[What the task asks]
Search the records below for "diag" and copy every line it turns up in.

***** Given records *****

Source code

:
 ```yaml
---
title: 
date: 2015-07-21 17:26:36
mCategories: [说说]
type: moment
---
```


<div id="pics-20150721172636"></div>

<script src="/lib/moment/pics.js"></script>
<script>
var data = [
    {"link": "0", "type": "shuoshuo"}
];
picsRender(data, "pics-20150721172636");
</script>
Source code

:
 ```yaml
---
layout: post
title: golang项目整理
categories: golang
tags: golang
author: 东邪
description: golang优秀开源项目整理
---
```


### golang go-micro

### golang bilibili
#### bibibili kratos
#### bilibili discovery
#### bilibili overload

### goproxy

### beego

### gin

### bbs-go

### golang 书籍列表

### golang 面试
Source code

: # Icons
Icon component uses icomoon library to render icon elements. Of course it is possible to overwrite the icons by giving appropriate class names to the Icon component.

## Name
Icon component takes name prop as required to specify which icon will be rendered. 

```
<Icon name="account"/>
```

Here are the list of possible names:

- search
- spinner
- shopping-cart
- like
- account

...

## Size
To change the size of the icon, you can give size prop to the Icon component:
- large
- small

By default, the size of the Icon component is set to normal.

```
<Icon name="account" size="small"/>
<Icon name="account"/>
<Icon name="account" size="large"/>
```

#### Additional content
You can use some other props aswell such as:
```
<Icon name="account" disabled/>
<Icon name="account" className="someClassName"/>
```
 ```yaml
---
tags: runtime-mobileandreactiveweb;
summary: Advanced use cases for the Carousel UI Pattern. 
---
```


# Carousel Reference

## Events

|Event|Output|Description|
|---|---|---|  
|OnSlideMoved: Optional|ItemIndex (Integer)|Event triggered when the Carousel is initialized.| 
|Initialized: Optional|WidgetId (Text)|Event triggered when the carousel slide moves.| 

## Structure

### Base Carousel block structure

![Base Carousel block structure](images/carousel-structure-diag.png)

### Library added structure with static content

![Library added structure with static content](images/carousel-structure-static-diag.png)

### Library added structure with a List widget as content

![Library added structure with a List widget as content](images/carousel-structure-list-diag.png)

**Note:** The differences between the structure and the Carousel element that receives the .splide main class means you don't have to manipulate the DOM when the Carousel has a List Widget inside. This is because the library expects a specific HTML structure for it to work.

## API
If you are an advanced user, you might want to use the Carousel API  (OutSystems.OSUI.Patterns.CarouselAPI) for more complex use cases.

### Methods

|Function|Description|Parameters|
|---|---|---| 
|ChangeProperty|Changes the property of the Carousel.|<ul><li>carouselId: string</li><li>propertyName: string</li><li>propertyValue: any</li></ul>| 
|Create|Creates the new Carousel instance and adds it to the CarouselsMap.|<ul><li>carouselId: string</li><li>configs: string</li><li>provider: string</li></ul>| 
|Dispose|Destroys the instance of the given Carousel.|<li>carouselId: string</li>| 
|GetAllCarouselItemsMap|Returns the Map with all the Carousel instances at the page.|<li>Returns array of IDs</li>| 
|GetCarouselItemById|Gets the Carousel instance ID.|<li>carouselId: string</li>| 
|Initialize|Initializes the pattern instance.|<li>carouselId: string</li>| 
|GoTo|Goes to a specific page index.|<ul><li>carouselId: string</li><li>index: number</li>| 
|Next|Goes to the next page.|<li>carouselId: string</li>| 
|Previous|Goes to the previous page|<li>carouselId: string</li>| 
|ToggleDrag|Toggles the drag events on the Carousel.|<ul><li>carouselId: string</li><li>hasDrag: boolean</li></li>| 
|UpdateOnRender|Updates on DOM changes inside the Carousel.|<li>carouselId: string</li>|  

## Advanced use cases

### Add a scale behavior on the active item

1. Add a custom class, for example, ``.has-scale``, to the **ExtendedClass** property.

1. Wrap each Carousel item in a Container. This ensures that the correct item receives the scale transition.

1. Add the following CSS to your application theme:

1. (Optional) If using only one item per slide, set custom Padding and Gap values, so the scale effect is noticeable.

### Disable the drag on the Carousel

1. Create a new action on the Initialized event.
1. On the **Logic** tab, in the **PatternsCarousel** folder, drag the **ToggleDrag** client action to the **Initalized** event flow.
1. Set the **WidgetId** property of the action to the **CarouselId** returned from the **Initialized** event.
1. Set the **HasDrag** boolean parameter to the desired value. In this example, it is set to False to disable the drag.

*****

[Response area]
![Base Carousel block structure](images/carousel-structure-diag.png)
![Library added structure with static content](images/carousel-structure-static-diag.png)
![Library added structure with a List widget as content](images/carousel-structure-list-diag.png)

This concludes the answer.